*TASK INSTRUCTIONS*. In the records below, find the line containing "performed. AC measurements" and retype it and every line after it exactly, adding nothing.

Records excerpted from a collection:
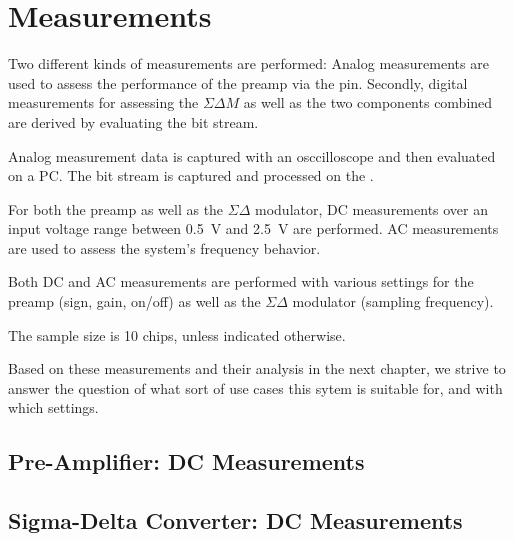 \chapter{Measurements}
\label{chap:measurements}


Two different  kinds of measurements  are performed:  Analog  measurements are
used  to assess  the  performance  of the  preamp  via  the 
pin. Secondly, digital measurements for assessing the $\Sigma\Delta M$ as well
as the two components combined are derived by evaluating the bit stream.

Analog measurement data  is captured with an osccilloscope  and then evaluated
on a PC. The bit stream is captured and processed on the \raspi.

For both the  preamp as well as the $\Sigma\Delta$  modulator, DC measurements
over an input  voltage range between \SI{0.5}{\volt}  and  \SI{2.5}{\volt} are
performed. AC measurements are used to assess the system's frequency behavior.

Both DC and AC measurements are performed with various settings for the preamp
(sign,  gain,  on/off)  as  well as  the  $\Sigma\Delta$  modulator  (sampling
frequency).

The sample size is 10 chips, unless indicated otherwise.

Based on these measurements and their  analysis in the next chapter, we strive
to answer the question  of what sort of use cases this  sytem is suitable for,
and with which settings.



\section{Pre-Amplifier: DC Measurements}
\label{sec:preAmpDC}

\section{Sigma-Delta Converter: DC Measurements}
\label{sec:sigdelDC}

*YOUR RESPONSE*.
performed. AC measurements are used to assess the system's frequency behavior.

Both DC and AC measurements are performed with various settings for the preamp
(sign,  gain,  on/off)  as  well as  the  $\Sigma\Delta$  modulator  (sampling
frequency).

The sample size is 10 chips, unless indicated otherwise.

Based on these measurements and their  analysis in the next chapter, we strive
to answer the question  of what sort of use cases this  sytem is suitable for,
and with which settings.



\section{Pre-Amplifier: DC Measurements}
\label{sec:preAmpDC}

\section{Sigma-Delta Converter: DC Measurements}
\label{sec:sigdelDC}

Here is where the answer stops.